Author:
Alpuim Costa Diogo,Nobre José Guilherme,Batista Marta Vaz,Ribeiro Catarina,Calle Catarina,Cortes Alfonso,Marhold Maximilian,Negreiros Ida,Borralho Paula,Brito Miguel,Cortes Javier,Braga Sofia Azambuja,Costa Luís
Abstract
Breast cancer (BC) is the most common malignancy and the second cause of cancer-specific death in women from high-income countries. Recently, gut microbiota dysbiosis emerged as a key player that may directly and/or indirectly influence development, treatment, and prognosis of BC through diverse biological processes: host cell proliferation and death, immune system function, chronic inflammation, oncogenic signalling, hormonal and detoxification pathways. Gut colonisation occurs during the prenatal period and is later diversified over distinct phases throughout life. In newly diagnosed postmenopausal BC patients, an altered faecal microbiota composition has been observed compared with healthy controls.
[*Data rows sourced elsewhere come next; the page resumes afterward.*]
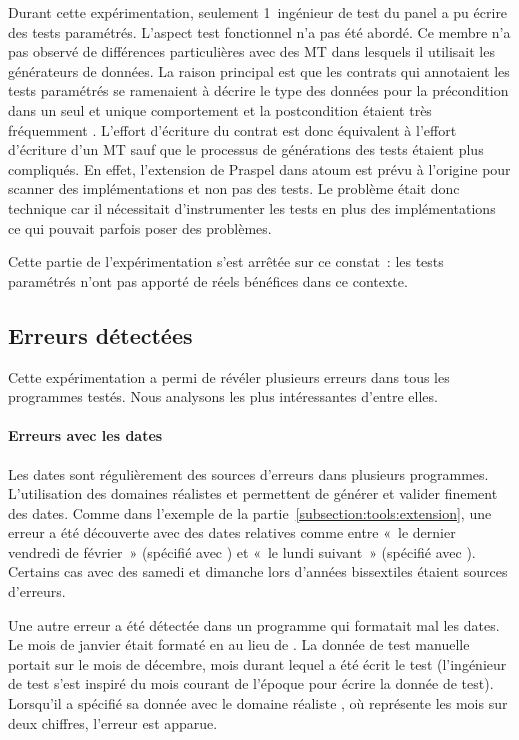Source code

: Durant cette expérimentation, seulement 1~ingénieur de test du panel a pu écrire
des tests paramétrés. L'aspect test fonctionnel n'a pas été abordé. Ce membre
n'a pas observé de différences particulières avec des MT dans lesquels il
utilisait les générateurs de données. La raison principal est que les contrats
qui annotaient les tests paramétrés se ramenaient à décrire le type des données
pour la précondition dans un seul et unique comportement et la postcondition
étaient très fréquemment . L'effort d'écriture du contrat
est donc équivalent à l'effort d'écriture d'un MT sauf que le processus de
générations des tests étaient plus compliqués. En effet, l'extension de Praspel
dans atoum est prévu à l'origine pour scanner des implémentations et non pas des
tests. Le problème était donc technique car il nécessitait d'instrumenter les
tests en plus des implémentations ce qui pouvait parfois poser des problèmes.

Cette partie de l'expérimentation s'est arrêtée sur ce constat~: les tests
paramétrés n'ont pas apporté de réels bénéfices dans ce contexte.

\subsection{Erreurs détectées}

Cette expérimentation a permi de révéler plusieurs erreurs dans tous les
programmes testés. Nous analysons les plus intéressantes d'entre elles.

\paragraph{Erreurs avec les dates} Les dates sont régulièrement des sources
d'erreurs dans plusieurs programmes. L'utilisation des domaines réalistes
 et  permettent de générer et valider finement des
dates. Comme dans l'exemple de la partie~\ref{subsection:tools:extension}, une
erreur a été découverte avec des dates relatives comme entre «~le dernier
vendredi de février~» (spécifié avec ) et «~le lundi suivant~» (spécifié avec ). Certains cas avec des samedi et dimanche lors d'années
bissextiles étaient sources d'erreurs.

Une autre erreur a été détectée dans un programme qui formatait mal les dates.
Le mois de janvier était formaté en  au lieu de . La donnée de
test manuelle portait sur le mois de décembre, mois durant lequel a été écrit le
test (l'ingénieur de test s'est inspiré du mois courant de l'époque pour écrire
la donnée de test). Lorsqu'il a spécifié sa donnée avec le domaine réaliste
, où  représente les mois sur deux chiffres, l'erreur
est apparue.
Particularly, β-glucuronidase bacteria seem to modulate the enterohepatic circulation of oestrogens and their resorption, increasing the risk of hormone-dependent BC. Moreover, active phytoestrogens, short-chain fatty acids, lithocholic acid, and cadaverine have been identified as bacterial metabolites influencing the risk and prognosis of BC. As in gut, links are also being made with local microbiota of tumoural and healthy breast tissues. In breast microbiota, different microbial signatures have been reported, with distinct patterns per stage and biological subtype. Total bacterial DNA load was lower in tumour tissue and advanced-stage BC when compared with healthy tissue and early stage BC, respectively. Hypothetically, these findings reflect local dysbiosis, potentially creating an environment that favours breast tumour carcinogenesis (oncogenic trigger), or the natural selection of microorganisms adapted to a specific microenvironment. In this review, we discuss the origin, composition, and dynamic evolution of human microbiota, the links between gut/breast microbiota and BC, and explore the potential implications of metabolomics and pharmacomicrobiomics that might impact BC development and treatment choices toward a more personalised medicine. Finally, we put in perspective the potential limitations and biases regarding the current microbiota research and provide new horizons for stronger accurate translational and clinical studies that are needed to better elucidate the complex network of interactions between host, microorganisms, and drugs in the field of BC.